Octavie Guichard, veuve Belot, épouse Jean-Baptiste-François Durey de Meinières en 1765, ce qui met un terme, du moins, en apparence, à une courte carrière littéraire, marquée par la publication de quelques œuvres originales (notamment, ses Réflexions d’une provinciale sur le discours de monsieur Rousseau, citoyen de Genève (1756) et ses Observations sur la noblesse et le tiers-état (1758)), mais surtout de traductions d’ouvrages anglais. Elle avait ainsi proposé au public des Mélanges de littérature anglaise en 1759, l’Histoire de Rasselas de Samuel Johnson en 1760, le roman Ophélie de Sarah Fielding en 1763, ainsi que les deux premiers tomes de l’Histoire d’Angleterre de David Hume en 1763 et 1765, ce qui lui vaudra d’ailleurs le surnom de «Mme Tudor» que lui donnera Charles Duclos.

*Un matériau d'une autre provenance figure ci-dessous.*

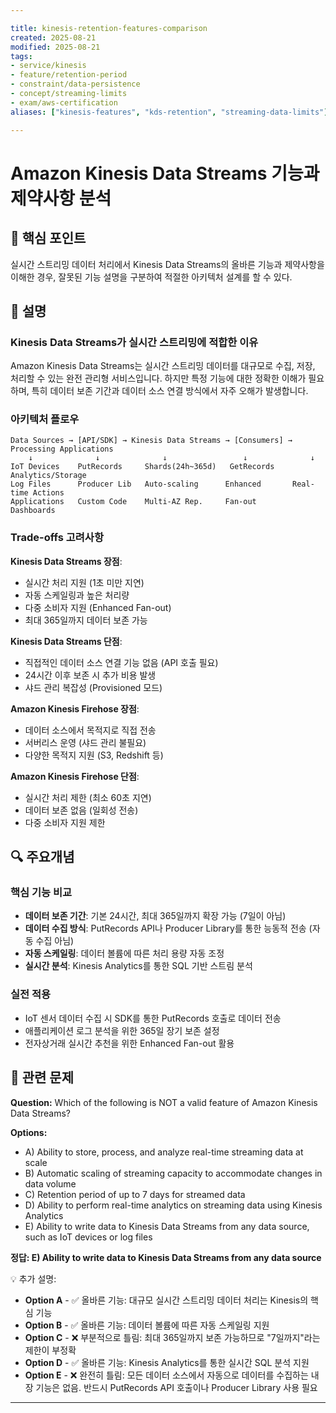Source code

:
 ```yaml
---

title: kinesis-retention-features-comparison
created: 2025-08-21
modified: 2025-08-21
tags:
- service/kinesis
- feature/retention-period
- constraint/data-persistence
- concept/streaming-limits
- exam/aws-certification
aliases: ["kinesis-features", "kds-retention", "streaming-data-limits"]

---
```


# Amazon Kinesis Data Streams 기능과 제약사항 분석

## 🎯 핵심 포인트

실시간 스트리밍 데이터 처리에서 Kinesis Data Streams의 올바른 기능과 제약사항을 이해한 경우, 잘못된 기능 설명을 구분하여 적절한 아키텍처 설계를 할 수 있다.

## 📝 설명

### Kinesis Data Streams가 실시간 스트리밍에 적합한 이유

Amazon Kinesis Data Streams는 실시간 스트리밍 데이터를 대규모로 수집, 저장, 처리할 수 있는 완전 관리형 서비스입니다. 하지만 특정 기능에 대한 정확한 이해가 필요하며, 특히 데이터 보존 기간과 데이터 소스 연결 방식에서 자주 오해가 발생합니다.

### 아키텍처 플로우

```
Data Sources → [API/SDK] → Kinesis Data Streams → [Consumers] → Processing Applications
    ↓              ↓              ↓                 ↓              ↓
IoT Devices    PutRecords     Shards(24h~365d)   GetRecords    Analytics/Storage
Log Files      Producer Lib   Auto-scaling      Enhanced       Real-time Actions
Applications   Custom Code    Multi-AZ Rep.     Fan-out        Dashboards
```

### Trade-offs 고려사항

**Kinesis Data Streams 장점**:
- 실시간 처리 지원 (1초 미만 지연)
- 자동 스케일링과 높은 처리량
- 다중 소비자 지원 (Enhanced Fan-out)
- 최대 365일까지 데이터 보존 가능

**Kinesis Data Streams 단점**:
- 직접적인 데이터 소스 연결 기능 없음 (API 호출 필요)
- 24시간 이후 보존 시 추가 비용 발생
- 샤드 관리 복잡성 (Provisioned 모드)

**Amazon Kinesis Firehose 장점**:
- 데이터 소스에서 목적지로 직접 전송
- 서버리스 운영 (샤드 관리 불필요)
- 다양한 목적지 지원 (S3, Redshift 등)

**Amazon Kinesis Firehose 단점**:
- 실시간 처리 제한 (최소 60초 지연)
- 데이터 보존 없음 (일회성 전송)
- 다중 소비자 지원 제한

## 🔍 주요개념

### 핵심 기능 비교

- **데이터 보존 기간**: 기본 24시간, 최대 365일까지 확장 가능 (7일이 아님)
- **데이터 수집 방식**: PutRecords API나 Producer Library를 통한 능동적 전송 (자동 수집 아님)
- **자동 스케일링**: 데이터 볼륨에 따른 처리 용량 자동 조정
- **실시간 분석**: Kinesis Analytics를 통한 SQL 기반 스트림 분석

### 실전 적용

- IoT 센서 데이터 수집 시 SDK를 통한 PutRecords 호출로 데이터 전송
- 애플리케이션 로그 분석을 위한 365일 장기 보존 설정
- 전자상거래 실시간 추천을 위한 Enhanced Fan-out 활용

## 📝 관련 문제

**Question:** Which of the following is NOT a valid feature of Amazon Kinesis Data Streams?

**Options:**

- A) Ability to store, process, and analyze real-time streaming data at scale
- B) Automatic scaling of streaming capacity to accommodate changes in data volume  
- C) Retention period of up to 7 days for streamed data
- D) Ability to perform real-time analytics on streaming data using Kinesis Analytics
- E) Ability to write data to Kinesis Data Streams from any data source, such as IoT devices or log files

**정답: E) Ability to write data to Kinesis Data Streams from any data source**

💡 추가 설명:

- **Option A** - ✅ 올바른 기능: 대규모 실시간 스트리밍 데이터 처리는 Kinesis의 핵심 기능
- **Option B** - ✅ 올바른 기능: 데이터 볼륨에 따른 자동 스케일링 지원
- **Option C** - ❌ 부분적으로 틀림: 최대 365일까지 보존 가능하므로 "7일까지"라는 제한이 부정확
- **Option D** - ✅ 올바른 기능: Kinesis Analytics를 통한 실시간 SQL 분석 지원
- **Option E** - ❌ 완전히 틀림: 모든 데이터 소스에서 자동으로 데이터를 수집하는 내장 기능은 없음. 반드시 PutRecords API 호출이나 Producer Library 사용 필요

---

Or, après son second mariage, la nouvelle présidente Durey de Meinières cessera de publier, mais elle entretiendra une correspondance importante avec plusieurs hommes de lettres tels que Voltaire, Hume, Helvétius ou François Devaux (le «Panpan» de Françoise de Graffigny). Toutefois, ce sont ses échanges avec la bluestocking Elizabeth Montagu, qui s’échelonnent de 1776 à 1792, qui retiennent l’attention de Kim Gladu. Dans ceux-ci, Octavie Durey de Meinières semble trouver une occasion de renouveler ses idées sur la traduction et, ce faisant, sur l’écriture, qu’elle considérait déjà en 1759 comme une manière de «paye[r] du moins [s]on contingent à la société» (Mélange de littérature anglaise, 1759, «Préface du traducteur», p. vi), témoignant ainsi d’une forme d’engagement citoyen adapté à la condition féminine. Les lettres de la présidente Durey de Meinières adressées à Elizabeth Montagu offrent ainsi une occasion inédite d’observer la manière dont la parole privée contribue à la construction d’une identité d’autrice constante dans ses opinions et permet de réaffirmer une stratégie d’autolégitimation qui s’était montrée relativement efficace quelques années auparavant.